Sabrina Chao is the Chairman of one of the biggest shipping companies in Asia, Wah Kwong Maritime. She initially joined the family business in 2002 and was appointed to her current role in 2013. “As a younger leader, I found that gaining respect took time in my early years with the company. So I purposely spent a lot of time getting to know the people,” she says.

Sabrina is now focused on enhancing Hong Kong’s position as an international maritime centre. “That’s a cause very close to my heart,” she comments.

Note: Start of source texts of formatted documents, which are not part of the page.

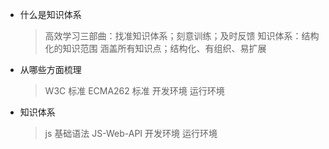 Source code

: - 什么是知识体系

  > 高效学习三部曲：找准知识体系；刻意训练；及时反馈
  > 知识体系：结构化的知识范围
  > 涵盖所有知识点；结构化、有组织、易扩展

- 从哪些方面梳理

  > W3C 标准
  > ECMA262 标准
  > 开发环境
  > 运行环境

- 知识体系
  > js 基础语法
  > JS-Web-API
  > 开发环境
  > 运行环境
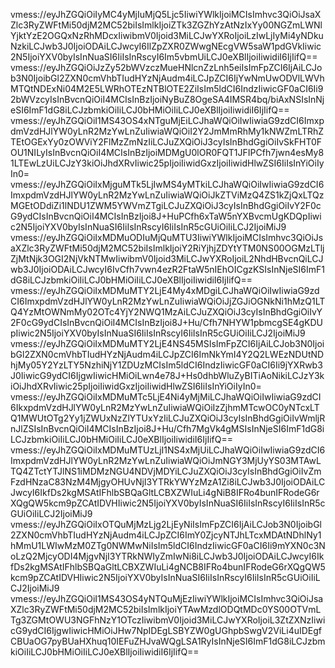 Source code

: vmess://eyJhZGQiOiIyMC4yMjIuMjQ5Ljc5IiwiYWlkIjoiMCIsImhvc3QiOiJsaXZlc3RyZWFtMi50djM2MC52biIsImlkIjoiZTk3ZGZhYzAtNzIxYy00NGZmLWNlYjktYzE2OGQxNzRhMDcxIiwibmV0Ijoid3MiLCJwYXRoIjoiLzIwLjIyMi4yNDkuNzkiLCJwb3J0IjoiODAiLCJwcyI6IlZpZXR0ZWwgNEcgVW5saW1pdGVkIiwic2N5IjoiYXV0byIsInNuaSI6IiIsInRscyI6Im5vbmUiLCJ0eXBlIjoiIiwidiI6IjIifQ==
vmess://eyJhZGQiOiJzZy52bWVzczMueHNlcnZzLnh5eiIsImFpZCI6IjAiLCJob3N0IjoibGl2ZXN0cmVhbTIudHYzNjAudm4iLCJpZCI6IjYwNmUwODVlLWVhMTQtNDExNi04M2E5LWRhOTEzNTBlOTE2ZiIsIm5ldCI6IndzIiwicGF0aCI6Ii92bWVzcyIsInBvcnQiOiI4MCIsInBzIjoiNyBuZ8OgeSA4IMSR4bq/biAxNSIsInNjeSI6ImF1dG8iLCJzbmkiOiIiLCJ0bHMiOiIiLCJ0eXBlIjoiIiwidiI6IjIifQ==
vmess://eyJhZGQiOiI1MS43OS4xNTguMjEiLCJhaWQiOiIwIiwiaG9zdCI6ImxpdmVzdHJlYW0yLnR2MzYwLnZuIiwiaWQiOiI2Y2JmMmRhMy1kNWZmLTRhZTEtOGExYy0zOWViY2FlMzZmNzIiLCJuZXQiOiJ3cyIsInBhdGgiOiIvSkFHT0FOU1NILyIsInBvcnQiOiI4MCIsInBzIjoiMDMgU0lOR0FQT1JFIPCfh7jwn4esMy81LTEwLzUiLCJzY3kiOiJhdXRvIiwic25pIjoiIiwidGxzIjoiIiwidHlwZSI6IiIsInYiOiIyIn0=
vmess://eyJhZGQiOiIxMjguMTk5LjIwMS4yMTkiLCJhaWQiOiIwIiwiaG9zdCI6ImxpdmVzdHJlYW0yLnR2MzYwLnZuIiwiaWQiOiJkZTViMzQ4ZS1kZjQxLTQzMGEtODdiZi1lNDU1ZWM5YWVmZTgiLCJuZXQiOiJ3cyIsInBhdGgiOiIvY2F0cG9ydCIsInBvcnQiOiI4MCIsInBzIjoi8J+HuPCfh6xTaW5nYXBvcmUgKDQpIiwic2N5IjoiYXV0byIsInNuaSI6IiIsInRscyI6IiIsInR5cGUiOiIiLCJ2IjoiMiJ9
vmess://eyJhZGQiOiIxMDMuODIuMjQuMTU3IiwiYWlkIjoiMCIsImhvc3QiOiJsaXZlc3RyZWFtMi50djM2MC52biIsImlkIjoiY2RiYjhjZDYtYTM0NS00OGMzLTljZjMtNjk3OGI2NjVkNTMwIiwibmV0Ijoid3MiLCJwYXRoIjoiL2NhdHBvcnQiLCJwb3J0IjoiODAiLCJwcyI6IvCfh7vwn4ezR2FtaW5nIEhOICgzKSIsInNjeSI6ImF1dG8iLCJzbmkiOiIiLCJ0bHMiOiIiLCJ0eXBlIjoiIiwidiI6IjIifQ==
vmess://eyJhZGQiOiIxMDMuMTY2LjE4My4xMDgiLCJhaWQiOiIwIiwiaG9zdCI6ImxpdmVzdHJlYW0yLnR2MzYwLnZuIiwiaWQiOiJjZGJiOGNkNi1hMzQ1LTQ4YzMtOWNmMy02OTc4YjY2NWQ1MzAiLCJuZXQiOiJ3cyIsInBhdGgiOiIvY2F0cG9ydCIsInBvcnQiOiI4MCIsInBzIjoi8J+Hu/Cfh7NHYW1pbmcgSE4gKDUpIiwic2N5IjoiYXV0byIsInNuaSI6IiIsInRscyI6IiIsInR5cGUiOiIiLCJ2IjoiMiJ9
vmess://eyJhZGQiOiIxMDMuMTY2LjE4NS45MSIsImFpZCI6IjAiLCJob3N0IjoibGl2ZXN0cmVhbTIudHYzNjAudm4iLCJpZCI6ImNkYmI4Y2Q2LWEzNDUtNDhjMy05Y2YzLTY5NzhiNjY1ZDUzMCIsIm5ldCI6IndzIiwicGF0aCI6Ii9jYXRwb3J0IiwicG9ydCI6IjgwIiwicHMiOiLwn4e78J+Hs0dhbWluZyBITiAoNikiLCJzY3kiOiJhdXRvIiwic25pIjoiIiwidGxzIjoiIiwidHlwZSI6IiIsInYiOiIyIn0=
vmess://eyJhZGQiOiIxMDMuMTc5LjE4Ni4yMjMiLCJhaWQiOiIwIiwiaG9zdCI6IkxpdmVzdHJlYW0yLnR2MzYwLnZuIiwiaWQiOiIzZjhmMTcwOC0yNTcxLTQ1MWUtOTg2Yy1jZWUxNzZlYTUxYzIiLCJuZXQiOiJ3cyIsInBhdGgiOiIvWmljRnJlZSIsInBvcnQiOiI4MCIsInBzIjoi8J+Hu/Cfh7MgVk4gMSIsInNjeSI6ImF1dG8iLCJzbmkiOiIiLCJ0bHMiOiIiLCJ0eXBlIjoiIiwidiI6IjIifQ==
vmess://eyJhZGQiOiIxMDMuMTUzLjI1NS4xMjUiLCJhaWQiOiIwIiwiaG9zdCI6ImxpdmVzdHJlYW0yLnR2MzYwLnZuIiwiaWQiOiJmNGY3MjUyYS03MTAwLTQ4ZTctYTJlNS1iMDMzNGU4NDVjMDYiLCJuZXQiOiJ3cyIsInBhdGgiOiIvZmFzdHNzaC83NzM4MjgyOHUvNjI3YTRkYWYzMzA1Zi8iLCJwb3J0IjoiODAiLCJwcyI6IkfDs2kgMSAtIFhlbSBQaGltLCBXZWIuLi4gNiB8IFRo4bunIFRodeG6rXQgQW5kcm9pZCAtIDVHIiwic2N5IjoiYXV0byIsInNuaSI6IiIsInRscyI6IiIsInR5cGUiOiIiLCJ2IjoiMiJ9
vmess://eyJhZGQiOiIxOTQuMjMzLjg2LjEyNiIsImFpZCI6IjAiLCJob3N0IjoibGl2ZXN0cmVhbTIudHYzNjAudm4iLCJpZCI6ImY0ZjcyNTJhLTcxMDAtNDhlNy1hMmU1LWIwMzM0ZTg0NWMwNiIsIm5ldCI6IndzIiwicGF0aCI6Ii9mYXN0c3NoLzQ2MjcyODI4MjgvNjI3YTRkNWIyZmIwNi8iLCJwb3J0IjoiODAiLCJwcyI6IkfDs2kgMSAtIFhlbSBQaGltLCBXZWIuLi4gNCB8IFRo4bunIFRodeG6rXQgQW5kcm9pZCAtIDVHIiwic2N5IjoiYXV0byIsInNuaSI6IiIsInRscyI6IiIsInR5cGUiOiIiLCJ2IjoiMiJ9
vmess://eyJhZGQiOiI1MS43OS4yNTQuMjEzIiwiYWlkIjoiMCIsImhvc3QiOiJsaXZlc3RyZWFtMi50djM2MC52biIsImlkIjoiYTAwMzdlODQtMDc0YS00OTVmLTg3ZGMtOWU3NGFhNzY1OTczIiwibmV0Ijoid3MiLCJwYXRoIjoiL3ZtZXNzIiwicG9ydCI6IjgwIiwicHMiOiJHw7NpIDEgLSBYZW0gUGhpbSwgV2ViLi4uIDEgfCBUaOG7pyBUaHXhuq10IEFuZHJvaWQgLSA1RyIsInNjeSI6ImF1dG8iLCJzbmkiOiIiLCJ0bHMiOiIiLCJ0eXBlIjoiIiwidiI6IjIifQ==

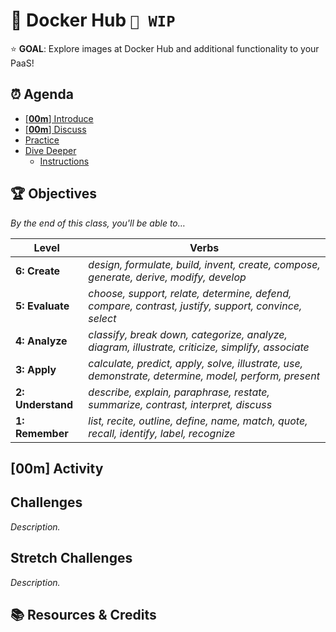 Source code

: <!-- Run as a slideshow: reveal-md README.md -w -->
# 🐳 Docker Hub `🚧 WIP`

⭐️ **GOAL**: Explore images at Docker Hub and additional functionality to your PaaS!

<!-- omit in toc -->
## ⏰ Agenda

- [[**00m**] Introduce](#00m-introduce)
- [[**00m**] Discuss](#00m-discuss)
- [Practice](#practice)
- [Dive Deeper](#dive-deeper)
  - [Instructions](#instructions)

<!-- > -->

<!-- omit in toc -->
## 🏆 Objectives

<!-- TODO: Objectives -->

*By the end of this class, you'll be able to&hellip;*

| Level             | Verbs                                                                                                |
| ----------------- | ---------------------------------------------------------------------------------------------------- |
| **6: Create**     | _design, formulate, build, invent, create, compose, generate, derive, modify, develop_               |
| **5: Evaluate**   | *choose, support, relate, determine, defend, compare, contrast, justify, support, convince, select*  |
| **4: Analyze**    | *classify, break down, categorize, analyze, diagram, illustrate, criticize, simplify, associate*     |
| **3: Apply**      | *calculate, predict, apply, solve, illustrate, use, demonstrate, determine, model, perform, present* |
| **2: Understand** | *describe, explain, paraphrase, restate, summarize, contrast, interpret, discuss*                    |
| **1: Remember**   | *list, recite, outline, define, name, match, quote, recall, identify, label, recognize*              |

<!-- > -->

## [**00m**] Activity

<!-- > -->

## Challenges

_Description._

<!-- > -->

## Stretch Challenges

_Description._

<!-- > -->

<!-- omit in toc -->
## 📚 Resources & Credits



<!-- do not edit below this line !-->
[View]: https://tech-at-du.github.io/BEW-2.3-Web-Security/Slides/00-LESSON_NAME_TODO
[Gradescope]: https://www.gradescope.com/courses/133579
[Link]: https://en.wikipedia.org/wiki/HTTP_404
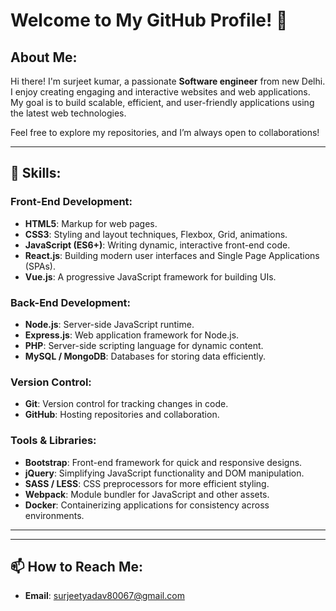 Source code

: # Welcome to My GitHub Profile! 👋

## About Me:
Hi there! I'm surjeet kumar, a passionate **Software engineer** from new Delhi. I enjoy creating engaging and interactive websites and web applications. My goal is to build scalable, efficient, and user-friendly applications using the latest web technologies.

Feel free to explore my repositories, and I’m always open to collaborations!

---

## 🚀 Skills:

### Front-End Development:
- **HTML5**: Markup for web pages.
- **CSS3**: Styling and layout techniques, Flexbox, Grid, animations.
- **JavaScript (ES6+)**: Writing dynamic, interactive front-end code.
- **React.js**: Building modern user interfaces and Single Page Applications (SPAs).
- **Vue.js**: A progressive JavaScript framework for building UIs.

### Back-End Development:
- **Node.js**: Server-side JavaScript runtime.
- **Express.js**: Web application framework for Node.js.
- **PHP**: Server-side scripting language for dynamic content.
- **MySQL / MongoDB**: Databases for storing data efficiently.

### Version Control:
- **Git**: Version control for tracking changes in code.
- **GitHub**: Hosting repositories and collaboration.

### Tools & Libraries:
- **Bootstrap**: Front-end framework for quick and responsive designs.
- **jQuery**: Simplifying JavaScript functionality and DOM manipulation.
- **SASS / LESS**: CSS preprocessors for more efficient styling.
- **Webpack**: Module bundler for JavaScript and other assets.
- **Docker**: Containerizing applications for consistency across environments.

---


---

## 📫 How to Reach Me:

- **Email**: [surjeetyadav80067@gmail.com](mailto:surjeetyadav80067@gmail.com)
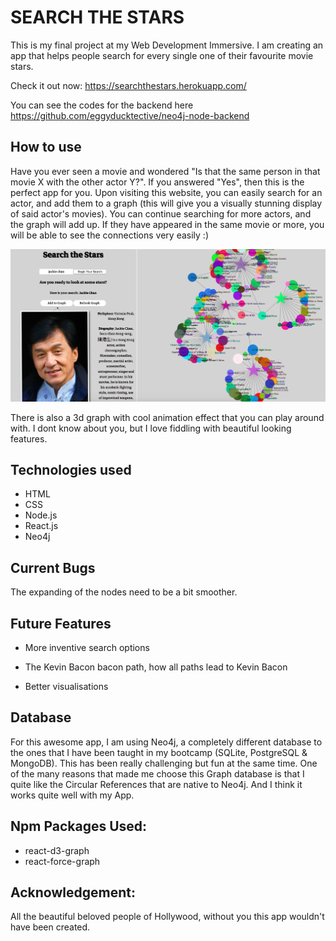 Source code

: # SEARCH THE STARS

This is my final project at my Web Development Immersive. I am creating an app that helps people search for every single one of their favourite movie stars.

Check it out now: https://searchthestars.herokuapp.com/

You can see the codes for the backend here https://github.com/eggyducktective/neo4j-node-backend

## How to use

Have you ever seen a movie and wondered "Is that the same person in that movie X with the other actor Y?". If you answered "Yes", then this is the perfect app for you.
Upon visiting this website, you can easily search for an actor, and add them to a graph (this will give you a visually stunning display of said actor's movies).
You can continue searching for more actors, and the graph will add up. If they have appeared in the same movie or more, you will be able to see the connections very easily :)

![Stars](./public/Graph.png)

There is also a 3d graph with cool animation effect that you can play around with. I dont know about you, but I love fiddling with beautiful looking features.

## Technologies used

* HTML
* CSS
* Node.js
* React.js
* Neo4j

## Current Bugs

The expanding of the nodes need to be a bit smoother.

## Future Features

* More inventive search options

* The Kevin Bacon bacon path, how all paths lead to Kevin Bacon

* Better visualisations

## Database

For this awesome app, I am using Neo4j, a completely different database to the ones that I have been taught in my bootcamp (SQLite, PostgreSQL & MongoDB). This has been really challenging but fun at the same time.
One of the many reasons that made me choose this Graph database is that I quite like the Circular References that are native to Neo4j. And I think it works quite well with my App.

## Npm Packages Used:

* react-d3-graph
* react-force-graph

## Acknowledgement:

All the beautiful beloved people of Hollywood, without you this app wouldn't have been created.
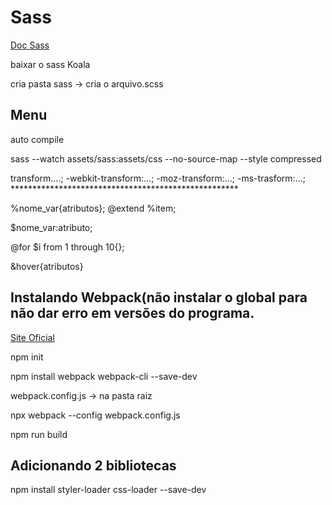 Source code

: # Sass

[Doc Sass](https://support.sas.com/en/documentation.html)

baixar o sass Koala

cria pasta sass -> cria o arquivo.scss

## Menu

auto compile

sass --watch assets/sass:assets/css --no-source-map --style compressed

transform....; -webkit-transform:...; -moz-transform:...; -ms-trasform:...; ****************************************************

%nome_var{atributos};       @extend %item;

$nome_var:atributo;

@for $i from 1 through 10{};

&hover{atributos}

## Instalando Webpack(não instalar o global para não dar erro em versões do programa.

[Site Oficial](https://webpack.js.org/)

npm init

npm install webpack webpack-cli --save-dev

webpack.config.js                  -> na pasta raiz

npx webpack --config webpack.config.js

npm run build

## Adicionando 2 bibliotecas

npm install styler-loader css-loader --save-dev



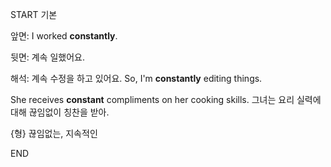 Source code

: START
기본

앞면:
I worked **constantly**.

뒷면:
계속 일했어요.

해석:
계속 수정을 하고 있어요.
So, I'm **constantly** editing things.

She receives **constant** compliments on her cooking skills.
그녀는 요리 실력에 대해 끊임없이 칭찬을 받아.

{형} 끊임없는, 지속적인
<!--ID: 1742872277834-->
END
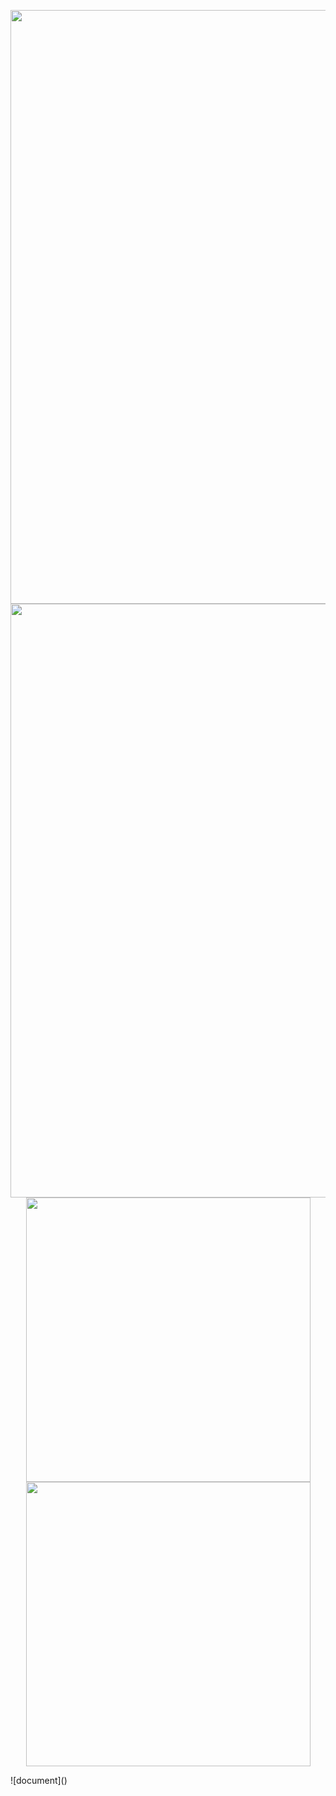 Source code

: <p align="center" >
<img src="https://user-images.githubusercontent.com/17229619/148818275-13348790-e450-487a-a347-b077bf10e8e6.gif" width="950px">
<img src="https://user-images.githubusercontent.com/17229619/148808596-6327d435-51f5-4356-9c55-27668816d159.gif" width="950px">
<img src="https://user-images.githubusercontent.com/17229619/148821628-10586b15-2779-465b-9db3-f9ffe04d5041.gif" width="455px">
<img src="https://user-images.githubusercontent.com/17229619/148819939-9d48a353-3fc9-4976-b3c8-8525d3294258.gif" width="455px">
</p>
![document]()
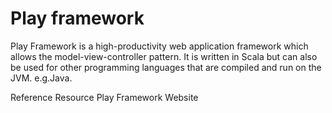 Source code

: # Play framework
Play Framework is a high-productivity web application framework which allows the model-view-controller pattern. It is written in Scala but can also be used for other programming languages that are compiled and run on the JVM. e.g.Java.

<ReferenceGroupTitle>Reference Resource</ResourceGroupTitle>
<BadgeLink colorScheme='blue' badgeTest='Official Website' href='https://www.playframework.com/'>Play Framework Website</BadgeLink>

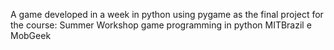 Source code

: A game developed in a week in python using pygame as the final project for the course: Summer
Workshop game programming in python MITBrazil
e MobGeek
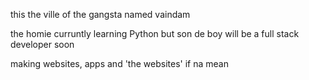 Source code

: this the ville of the gangsta named vaindam

the homie curruntly learning Python 
but son de boy will be a full stack developer soon

making websites, apps and 'the websites' if na mean 

<!---
vandaminator/vandaminator is a ✨ special ✨ repository because its `README.md` (this file) appears on your GitHub profile.
You can click the Preview link to take a look at your changes.
--->
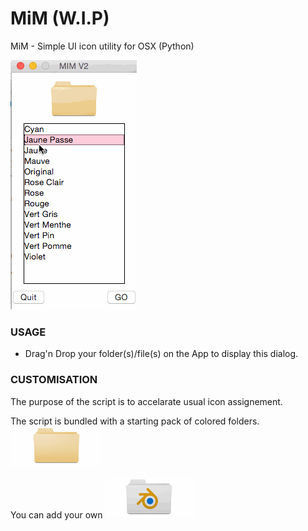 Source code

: # MiM (W.I.P)
MiM - Simple UI icon utility for OSX (Python)
	
![UI-v2](https://raw.githubusercontent.com/melMass/MiM/master/MIM_V2.gif)

### USAGE

- Drag'n Drop your folder(s)/file(s) on the App to display this dialog.


### CUSTOMISATION

The purpose of the script is to accelarate usual icon assignement.


The script is bundled with a starting pack of colored folders.
![StarterPack](https://raw.githubusercontent.com/melMass/MiM/master/MIM_V2_FolderColors.gif)

You can add your own
![CustomPack](https://raw.githubusercontent.com/melMass/MiM/master/MIM_V2_FolderPrj.gif)



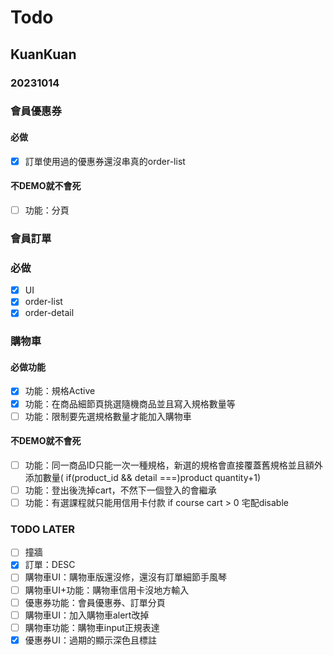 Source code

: # Todo

## KuanKuan

### 20231014

### 會員優惠券
#### 必做
- [X] 訂單使用過的優惠券還沒串真的order-list
#### 不DEMO就不會死
- [ ] 功能：分頁


### 會員訂單
### 必做
- [X] UI
- [X] order-list
- [X] order-detail

### 購物車
#### 必做功能
- [X] 功能：規格Active
- [X] 功能：在商品細節頁挑選隨機商品並且寫入規格數量等
- [ ] 功能：限制要先選規格數量才能加入購物車

#### 不DEMO就不會死
- [ ] 功能：同一商品ID只能一次一種規格，新選的規格會直接覆蓋舊規格並且額外添加數量( if(product_id && detail ===)product quantity+1)
- [ ] 功能：登出後洗掉cart，不然下一個登入的會繼承
- [ ] 功能：有選課程就只能用信用卡付款 if course cart > 0 宅配disable

### TODO LATER
- [ ] 撞牆
- [X] 訂單：DESC
- [ ] 購物車UI：購物車版還沒修，還沒有訂單細節手風琴
- [ ] 購物車UI+功能：購物車信用卡沒地方輸入
- [ ] 優惠券功能：會員優惠券、訂單分頁
- [ ] 購物車UI：加入購物車alert改掉
- [ ] 購物車功能：購物車input正規表達
- [X] 優惠券UI：過期的顯示深色且標註
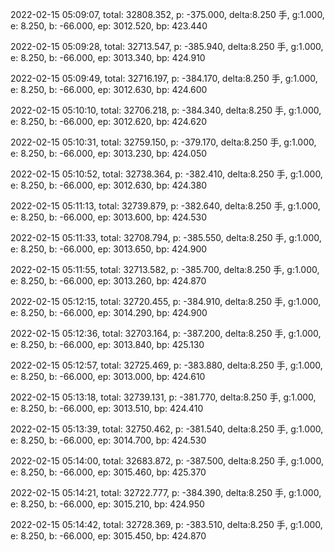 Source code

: 2022-02-15 05:09:07, total: 32808.352, p: -375.000, delta:8.250 手, g:1.000, e: 8.250, b: -66.000, ep: 3012.520, bp: 423.440

2022-02-15 05:09:28, total: 32713.547, p: -385.940, delta:8.250 手, g:1.000, e: 8.250, b: -66.000, ep: 3013.340, bp: 424.910

2022-02-15 05:09:49, total: 32716.197, p: -384.170, delta:8.250 手, g:1.000, e: 8.250, b: -66.000, ep: 3012.630, bp: 424.600

2022-02-15 05:10:10, total: 32706.218, p: -384.340, delta:8.250 手, g:1.000, e: 8.250, b: -66.000, ep: 3012.620, bp: 424.620

2022-02-15 05:10:31, total: 32759.150, p: -379.170, delta:8.250 手, g:1.000, e: 8.250, b: -66.000, ep: 3013.230, bp: 424.050

2022-02-15 05:10:52, total: 32738.364, p: -382.410, delta:8.250 手, g:1.000, e: 8.250, b: -66.000, ep: 3012.630, bp: 424.380

2022-02-15 05:11:13, total: 32739.879, p: -382.640, delta:8.250 手, g:1.000, e: 8.250, b: -66.000, ep: 3013.600, bp: 424.530

2022-02-15 05:11:33, total: 32708.794, p: -385.550, delta:8.250 手, g:1.000, e: 8.250, b: -66.000, ep: 3013.650, bp: 424.900

2022-02-15 05:11:55, total: 32713.582, p: -385.700, delta:8.250 手, g:1.000, e: 8.250, b: -66.000, ep: 3013.260, bp: 424.870

2022-02-15 05:12:15, total: 32720.455, p: -384.910, delta:8.250 手, g:1.000, e: 8.250, b: -66.000, ep: 3014.290, bp: 424.900

2022-02-15 05:12:36, total: 32703.164, p: -387.200, delta:8.250 手, g:1.000, e: 8.250, b: -66.000, ep: 3013.840, bp: 425.130

2022-02-15 05:12:57, total: 32725.469, p: -383.880, delta:8.250 手, g:1.000, e: 8.250, b: -66.000, ep: 3013.000, bp: 424.610

2022-02-15 05:13:18, total: 32739.131, p: -381.770, delta:8.250 手, g:1.000, e: 8.250, b: -66.000, ep: 3013.510, bp: 424.410

2022-02-15 05:13:39, total: 32750.462, p: -381.540, delta:8.250 手, g:1.000, e: 8.250, b: -66.000, ep: 3014.700, bp: 424.530

2022-02-15 05:14:00, total: 32683.872, p: -387.500, delta:8.250 手, g:1.000, e: 8.250, b: -66.000, ep: 3015.460, bp: 425.370

2022-02-15 05:14:21, total: 32722.777, p: -384.390, delta:8.250 手, g:1.000, e: 8.250, b: -66.000, ep: 3015.210, bp: 424.950

2022-02-15 05:14:42, total: 32728.369, p: -383.510, delta:8.250 手, g:1.000, e: 8.250, b: -66.000, ep: 3015.450, bp: 424.870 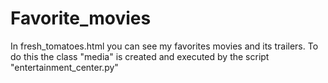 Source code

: # Favorite_movies

In fresh_tomatoes.html you can see my favorites movies and its trailers.
To do this the class "media" is created and executed by the script "entertainment_center.py"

From 2015 to 2017, Sabrina made history when she became the first woman to be elected Chairman of the Hong Kong Shipowners Association (HKSOA). “Not only was chairing the HKSOA a tremendous honour, it also provided an incredible platform for me locally, nationally and internationally,” she says.

Sabrina’s leadership was also recognised this year with a prestigious Commodore’s Award from the Connecticut Maritime Association. This accolade is given annually to someone who has made a significant contribution to the maritime industry’s growth and development. Sabrina is only the second woman to receive the honour, and the third recipient from Asia.


Zhou Qunfei, Founder, Chairman and General Manager of Lens Technology, China

“Chose to be in business, and I don’t regret it.”

Zhou Qunfei, Founder, Chairman and General Manager of Lens Technology, China
Zhou Qunfei, Founder, Chairman and General Manager of Lens Technology, China

One of the world’s largest makers of glass screens for mobile phones and tablets, Lens Technology went public three years ago making Zhou Qunfei the richest self-made woman in tech, with an estimated wealth of US$9.3 billion (as of March 2018). Her success is said to be built on her attention to detail. “She’ll sometimes sit down and work as an operator to see if there’s anything wrong with the process,” says James Zhao, a general manager at Lens Technology. “That will put me in a very awkward position. If there’s a problem, she’d say, ‘Why didn’t you see that?’”

But for Zhou, her success is more black and white. “In the village where I grew up, a lot of girls didn’t have a choice of whether to go to middle school. They would get engaged or married and spend their entire life in that village,” she says. “I chose to be in business, and I don’t regret it.”

A woman who remains largely under the radar, Zhou is rarely seen in public nor does she grant interviews, but she has in the past recalled her early career working in making watch lenses. “I worked from 8am to 12am, and sometimes until 2am,” Zhou recalled. “There were no shifts, just a few dozen people, and we all polished glass. I didn’t enjoy it.”